INFORMATION SUPPLIED>
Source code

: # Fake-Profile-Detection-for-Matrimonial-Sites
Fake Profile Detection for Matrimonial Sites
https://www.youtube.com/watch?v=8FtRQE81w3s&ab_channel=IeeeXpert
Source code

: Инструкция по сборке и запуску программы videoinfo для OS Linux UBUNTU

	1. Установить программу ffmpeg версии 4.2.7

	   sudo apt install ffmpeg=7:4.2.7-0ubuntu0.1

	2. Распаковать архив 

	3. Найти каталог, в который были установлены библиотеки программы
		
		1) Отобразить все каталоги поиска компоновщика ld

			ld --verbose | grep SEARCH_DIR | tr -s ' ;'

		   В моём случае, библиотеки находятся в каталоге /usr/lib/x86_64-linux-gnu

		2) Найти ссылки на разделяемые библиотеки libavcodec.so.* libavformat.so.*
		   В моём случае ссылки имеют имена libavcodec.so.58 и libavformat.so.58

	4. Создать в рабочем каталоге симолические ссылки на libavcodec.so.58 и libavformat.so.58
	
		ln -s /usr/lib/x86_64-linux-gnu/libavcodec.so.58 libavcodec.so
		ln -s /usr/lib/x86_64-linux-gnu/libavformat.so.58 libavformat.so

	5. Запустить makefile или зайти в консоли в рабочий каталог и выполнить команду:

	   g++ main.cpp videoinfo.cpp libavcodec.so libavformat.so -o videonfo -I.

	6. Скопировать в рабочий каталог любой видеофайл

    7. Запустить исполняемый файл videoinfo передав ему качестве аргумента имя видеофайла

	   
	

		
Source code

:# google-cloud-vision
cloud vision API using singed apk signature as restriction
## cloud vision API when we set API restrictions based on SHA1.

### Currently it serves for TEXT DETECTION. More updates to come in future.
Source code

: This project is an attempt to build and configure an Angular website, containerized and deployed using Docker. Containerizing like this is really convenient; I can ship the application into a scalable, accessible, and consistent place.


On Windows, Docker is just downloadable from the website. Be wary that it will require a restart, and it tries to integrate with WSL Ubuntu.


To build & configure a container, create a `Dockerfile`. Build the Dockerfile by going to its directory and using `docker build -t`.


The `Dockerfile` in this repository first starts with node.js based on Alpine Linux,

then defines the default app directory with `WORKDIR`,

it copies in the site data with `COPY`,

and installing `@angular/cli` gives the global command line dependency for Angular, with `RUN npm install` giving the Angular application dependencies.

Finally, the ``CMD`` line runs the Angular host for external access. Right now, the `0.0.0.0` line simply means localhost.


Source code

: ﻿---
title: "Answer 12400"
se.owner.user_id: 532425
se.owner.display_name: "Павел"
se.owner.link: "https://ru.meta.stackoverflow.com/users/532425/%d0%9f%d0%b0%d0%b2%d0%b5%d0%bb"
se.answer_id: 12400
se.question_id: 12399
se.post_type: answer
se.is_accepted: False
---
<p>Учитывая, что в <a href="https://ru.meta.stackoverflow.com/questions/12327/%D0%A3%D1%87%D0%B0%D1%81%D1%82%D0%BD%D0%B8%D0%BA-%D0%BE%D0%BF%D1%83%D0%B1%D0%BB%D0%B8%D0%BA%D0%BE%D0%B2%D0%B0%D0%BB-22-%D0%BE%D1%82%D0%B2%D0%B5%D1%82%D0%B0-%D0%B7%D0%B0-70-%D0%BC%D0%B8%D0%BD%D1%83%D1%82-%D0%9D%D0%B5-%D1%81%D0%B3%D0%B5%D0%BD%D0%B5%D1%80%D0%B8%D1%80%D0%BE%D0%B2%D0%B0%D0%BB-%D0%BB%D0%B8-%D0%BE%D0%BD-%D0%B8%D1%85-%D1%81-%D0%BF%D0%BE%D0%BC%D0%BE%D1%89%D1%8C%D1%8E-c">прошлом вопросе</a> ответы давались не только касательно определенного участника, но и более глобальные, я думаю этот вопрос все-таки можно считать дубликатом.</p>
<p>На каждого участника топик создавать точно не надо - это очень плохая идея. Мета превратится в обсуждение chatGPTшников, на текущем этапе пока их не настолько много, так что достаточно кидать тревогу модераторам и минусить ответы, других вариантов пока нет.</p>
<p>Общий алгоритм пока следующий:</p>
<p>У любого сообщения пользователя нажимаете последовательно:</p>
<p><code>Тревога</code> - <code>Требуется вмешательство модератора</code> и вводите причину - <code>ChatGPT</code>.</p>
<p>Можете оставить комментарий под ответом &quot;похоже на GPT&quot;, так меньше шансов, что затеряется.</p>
==
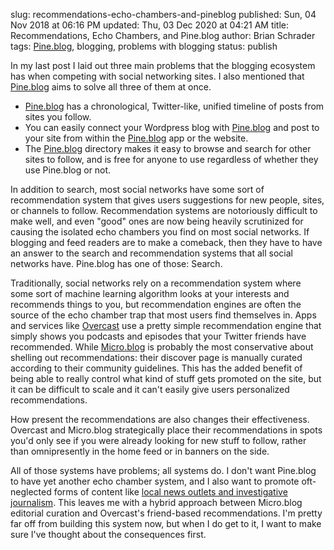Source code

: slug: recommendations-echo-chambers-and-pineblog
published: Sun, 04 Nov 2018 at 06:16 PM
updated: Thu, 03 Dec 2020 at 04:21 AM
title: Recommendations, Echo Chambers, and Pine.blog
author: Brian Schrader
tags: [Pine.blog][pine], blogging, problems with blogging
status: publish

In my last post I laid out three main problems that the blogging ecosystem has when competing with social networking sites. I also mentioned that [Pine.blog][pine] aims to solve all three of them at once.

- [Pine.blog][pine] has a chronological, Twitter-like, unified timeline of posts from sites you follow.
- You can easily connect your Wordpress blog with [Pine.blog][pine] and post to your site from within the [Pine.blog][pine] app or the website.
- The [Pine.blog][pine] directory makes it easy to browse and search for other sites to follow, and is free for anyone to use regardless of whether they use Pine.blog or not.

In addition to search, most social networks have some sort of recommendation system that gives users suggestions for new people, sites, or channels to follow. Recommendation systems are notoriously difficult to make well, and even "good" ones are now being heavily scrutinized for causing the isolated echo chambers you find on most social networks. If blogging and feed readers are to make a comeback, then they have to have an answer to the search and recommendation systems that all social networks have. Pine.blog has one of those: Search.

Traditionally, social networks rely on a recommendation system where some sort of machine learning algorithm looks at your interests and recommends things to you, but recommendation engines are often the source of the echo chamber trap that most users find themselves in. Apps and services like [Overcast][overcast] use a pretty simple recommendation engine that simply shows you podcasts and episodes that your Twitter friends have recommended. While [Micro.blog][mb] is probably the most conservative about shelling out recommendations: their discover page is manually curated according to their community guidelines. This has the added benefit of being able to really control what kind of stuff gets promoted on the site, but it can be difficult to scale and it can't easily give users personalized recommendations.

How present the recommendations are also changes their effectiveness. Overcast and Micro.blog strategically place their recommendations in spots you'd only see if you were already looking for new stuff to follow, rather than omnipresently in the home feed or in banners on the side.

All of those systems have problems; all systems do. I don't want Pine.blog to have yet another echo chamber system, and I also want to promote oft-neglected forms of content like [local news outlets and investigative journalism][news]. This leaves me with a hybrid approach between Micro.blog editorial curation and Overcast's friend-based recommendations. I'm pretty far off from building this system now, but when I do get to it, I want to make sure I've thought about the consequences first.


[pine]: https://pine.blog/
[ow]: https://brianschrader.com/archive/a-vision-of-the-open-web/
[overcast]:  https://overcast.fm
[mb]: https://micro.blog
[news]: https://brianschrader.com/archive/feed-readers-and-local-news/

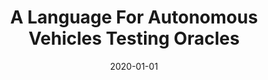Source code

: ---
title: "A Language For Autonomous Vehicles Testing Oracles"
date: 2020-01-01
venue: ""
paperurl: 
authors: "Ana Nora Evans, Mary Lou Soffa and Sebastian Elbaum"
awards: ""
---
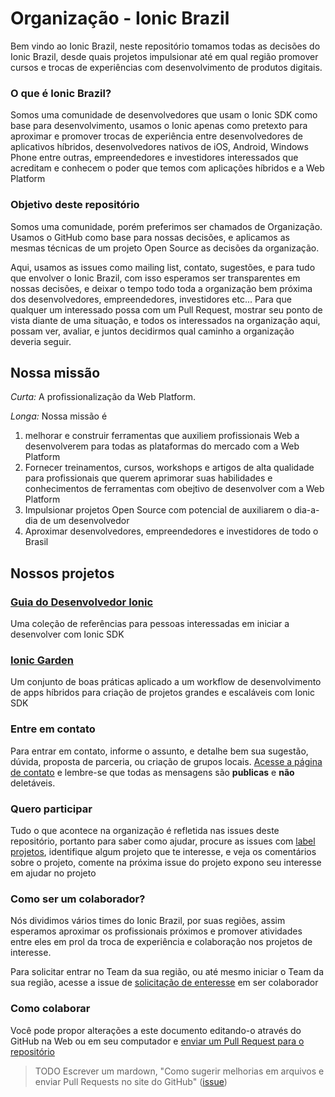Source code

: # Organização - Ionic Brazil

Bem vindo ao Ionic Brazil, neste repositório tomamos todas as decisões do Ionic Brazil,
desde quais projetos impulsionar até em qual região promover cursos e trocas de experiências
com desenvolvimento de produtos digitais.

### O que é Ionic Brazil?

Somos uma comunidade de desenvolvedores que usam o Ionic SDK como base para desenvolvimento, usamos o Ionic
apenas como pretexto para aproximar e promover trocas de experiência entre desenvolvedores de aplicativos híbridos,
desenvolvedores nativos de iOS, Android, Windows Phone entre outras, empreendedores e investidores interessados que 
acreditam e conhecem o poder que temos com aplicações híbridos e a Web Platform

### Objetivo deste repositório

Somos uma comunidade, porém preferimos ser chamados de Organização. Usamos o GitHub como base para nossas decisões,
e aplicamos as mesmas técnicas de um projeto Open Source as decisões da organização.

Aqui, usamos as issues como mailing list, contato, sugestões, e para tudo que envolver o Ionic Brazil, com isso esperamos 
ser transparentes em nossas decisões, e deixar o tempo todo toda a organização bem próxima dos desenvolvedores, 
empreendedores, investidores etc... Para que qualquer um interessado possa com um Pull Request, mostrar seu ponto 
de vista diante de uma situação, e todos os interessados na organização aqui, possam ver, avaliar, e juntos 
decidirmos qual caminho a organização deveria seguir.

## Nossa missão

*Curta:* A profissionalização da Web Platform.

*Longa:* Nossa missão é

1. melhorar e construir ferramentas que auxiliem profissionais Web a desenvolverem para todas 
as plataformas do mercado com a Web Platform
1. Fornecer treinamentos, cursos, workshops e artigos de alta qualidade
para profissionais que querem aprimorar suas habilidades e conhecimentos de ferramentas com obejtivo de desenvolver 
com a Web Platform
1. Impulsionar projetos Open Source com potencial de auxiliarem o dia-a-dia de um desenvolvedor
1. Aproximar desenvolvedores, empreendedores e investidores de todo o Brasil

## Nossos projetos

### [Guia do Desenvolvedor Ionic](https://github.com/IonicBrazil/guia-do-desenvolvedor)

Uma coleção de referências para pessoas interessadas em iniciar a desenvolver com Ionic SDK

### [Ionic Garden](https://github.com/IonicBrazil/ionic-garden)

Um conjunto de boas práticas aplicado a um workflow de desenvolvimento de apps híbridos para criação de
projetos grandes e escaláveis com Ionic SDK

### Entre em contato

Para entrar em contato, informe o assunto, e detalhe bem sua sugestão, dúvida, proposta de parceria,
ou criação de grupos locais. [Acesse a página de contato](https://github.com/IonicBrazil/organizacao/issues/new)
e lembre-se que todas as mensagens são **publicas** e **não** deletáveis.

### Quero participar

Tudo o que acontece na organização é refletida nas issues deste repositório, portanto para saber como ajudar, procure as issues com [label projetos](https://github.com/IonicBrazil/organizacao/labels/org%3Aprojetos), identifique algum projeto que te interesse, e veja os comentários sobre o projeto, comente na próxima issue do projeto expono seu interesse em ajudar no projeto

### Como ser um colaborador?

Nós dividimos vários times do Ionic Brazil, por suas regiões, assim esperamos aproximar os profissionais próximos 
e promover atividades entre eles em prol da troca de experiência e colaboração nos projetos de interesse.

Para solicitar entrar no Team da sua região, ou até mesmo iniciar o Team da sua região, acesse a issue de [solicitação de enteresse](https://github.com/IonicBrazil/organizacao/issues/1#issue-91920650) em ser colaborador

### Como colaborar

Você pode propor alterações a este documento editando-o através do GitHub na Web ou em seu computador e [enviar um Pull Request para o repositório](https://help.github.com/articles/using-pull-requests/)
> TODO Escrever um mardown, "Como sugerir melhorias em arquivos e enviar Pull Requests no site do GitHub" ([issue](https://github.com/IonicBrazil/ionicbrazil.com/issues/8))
...
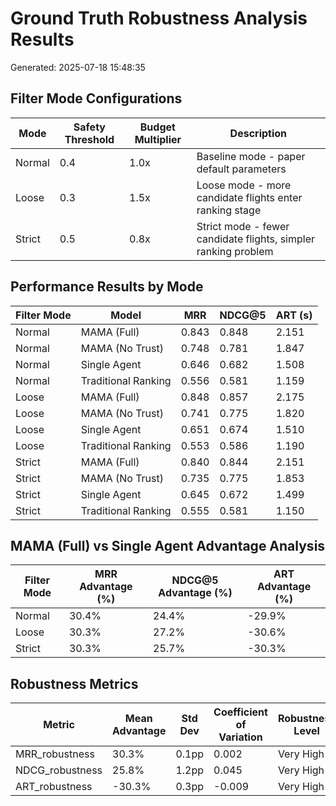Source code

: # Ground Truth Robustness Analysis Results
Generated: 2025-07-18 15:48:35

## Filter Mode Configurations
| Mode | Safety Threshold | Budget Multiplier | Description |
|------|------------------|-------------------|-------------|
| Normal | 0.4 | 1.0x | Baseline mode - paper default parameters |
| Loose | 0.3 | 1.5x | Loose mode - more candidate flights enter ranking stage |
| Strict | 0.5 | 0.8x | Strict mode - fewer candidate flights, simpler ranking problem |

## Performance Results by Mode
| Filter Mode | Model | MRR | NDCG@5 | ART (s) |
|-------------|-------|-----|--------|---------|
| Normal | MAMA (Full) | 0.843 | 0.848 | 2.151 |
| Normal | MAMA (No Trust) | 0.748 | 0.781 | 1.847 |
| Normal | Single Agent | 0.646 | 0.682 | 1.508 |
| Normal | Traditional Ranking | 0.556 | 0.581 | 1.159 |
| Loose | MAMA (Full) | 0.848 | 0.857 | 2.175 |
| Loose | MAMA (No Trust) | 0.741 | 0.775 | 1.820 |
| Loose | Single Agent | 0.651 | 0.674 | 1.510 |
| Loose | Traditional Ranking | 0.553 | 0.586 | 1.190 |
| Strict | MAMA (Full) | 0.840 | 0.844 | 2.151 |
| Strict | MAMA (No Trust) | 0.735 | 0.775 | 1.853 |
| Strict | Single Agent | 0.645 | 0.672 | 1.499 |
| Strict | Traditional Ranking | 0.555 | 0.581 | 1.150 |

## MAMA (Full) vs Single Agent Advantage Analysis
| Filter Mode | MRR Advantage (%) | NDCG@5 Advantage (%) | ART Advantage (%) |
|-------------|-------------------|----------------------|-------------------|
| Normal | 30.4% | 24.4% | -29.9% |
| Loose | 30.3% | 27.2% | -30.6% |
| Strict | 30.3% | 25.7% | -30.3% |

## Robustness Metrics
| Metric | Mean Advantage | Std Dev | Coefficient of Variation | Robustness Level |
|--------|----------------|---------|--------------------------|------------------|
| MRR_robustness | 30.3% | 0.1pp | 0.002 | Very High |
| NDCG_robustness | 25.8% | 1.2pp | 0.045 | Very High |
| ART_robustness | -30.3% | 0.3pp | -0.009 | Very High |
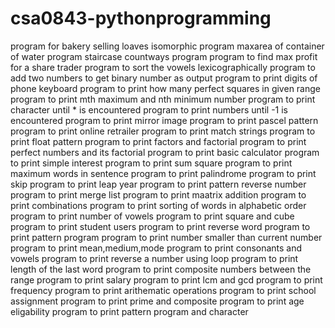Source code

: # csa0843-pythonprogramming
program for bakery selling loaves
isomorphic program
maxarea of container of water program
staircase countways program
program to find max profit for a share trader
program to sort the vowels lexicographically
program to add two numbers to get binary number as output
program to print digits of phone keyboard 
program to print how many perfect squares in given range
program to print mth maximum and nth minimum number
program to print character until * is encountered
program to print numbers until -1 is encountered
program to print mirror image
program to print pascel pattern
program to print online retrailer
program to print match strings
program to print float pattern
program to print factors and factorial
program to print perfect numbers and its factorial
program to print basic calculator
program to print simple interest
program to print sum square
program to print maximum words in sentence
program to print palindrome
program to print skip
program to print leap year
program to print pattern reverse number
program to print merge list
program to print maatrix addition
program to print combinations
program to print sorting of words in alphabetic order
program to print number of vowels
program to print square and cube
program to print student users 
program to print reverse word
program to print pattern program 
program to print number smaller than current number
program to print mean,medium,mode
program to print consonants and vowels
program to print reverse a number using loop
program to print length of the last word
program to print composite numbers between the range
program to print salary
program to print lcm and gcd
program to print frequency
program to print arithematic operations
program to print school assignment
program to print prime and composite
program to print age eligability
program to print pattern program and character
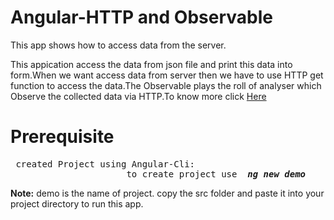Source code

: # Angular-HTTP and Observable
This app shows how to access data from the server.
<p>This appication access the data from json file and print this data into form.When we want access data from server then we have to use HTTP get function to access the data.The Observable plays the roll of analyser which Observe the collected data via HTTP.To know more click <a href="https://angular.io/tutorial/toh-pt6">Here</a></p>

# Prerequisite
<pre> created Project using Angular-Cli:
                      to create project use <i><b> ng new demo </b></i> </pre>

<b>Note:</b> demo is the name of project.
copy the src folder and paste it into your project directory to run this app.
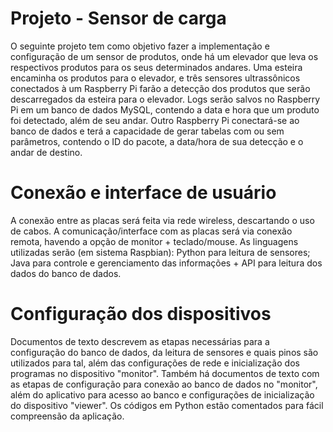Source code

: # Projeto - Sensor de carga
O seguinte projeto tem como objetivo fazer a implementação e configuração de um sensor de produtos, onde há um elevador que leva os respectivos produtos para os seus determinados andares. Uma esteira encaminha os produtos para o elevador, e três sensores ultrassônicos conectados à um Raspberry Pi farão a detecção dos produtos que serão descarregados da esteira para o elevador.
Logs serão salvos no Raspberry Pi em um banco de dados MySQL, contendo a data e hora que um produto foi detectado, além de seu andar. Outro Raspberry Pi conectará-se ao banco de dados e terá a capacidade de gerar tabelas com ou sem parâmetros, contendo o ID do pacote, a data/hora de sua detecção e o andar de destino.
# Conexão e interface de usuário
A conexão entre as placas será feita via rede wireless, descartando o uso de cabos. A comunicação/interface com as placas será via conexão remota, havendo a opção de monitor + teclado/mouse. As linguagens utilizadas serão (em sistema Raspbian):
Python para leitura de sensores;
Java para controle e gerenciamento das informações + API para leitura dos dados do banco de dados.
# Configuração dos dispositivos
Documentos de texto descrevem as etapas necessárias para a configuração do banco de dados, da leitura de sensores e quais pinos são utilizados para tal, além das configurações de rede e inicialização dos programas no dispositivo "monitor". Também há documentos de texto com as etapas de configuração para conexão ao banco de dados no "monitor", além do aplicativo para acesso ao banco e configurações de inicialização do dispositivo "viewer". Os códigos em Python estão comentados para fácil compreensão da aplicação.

EXERCISE AIM>
Above are the records; copy exactly the lines from the line with "program to print square and cube" through the line with "program to print frequency", both included.

RESPONSE TO THIS EXERCISE>
program to print square and cube
program to print student users 
program to print reverse word
program to print pattern program 
program to print number smaller than current number
program to print mean,medium,mode
program to print consonants and vowels
program to print reverse a number using loop
program to print length of the last word
program to print composite numbers between the range
program to print salary
program to print lcm and gcd
program to print frequency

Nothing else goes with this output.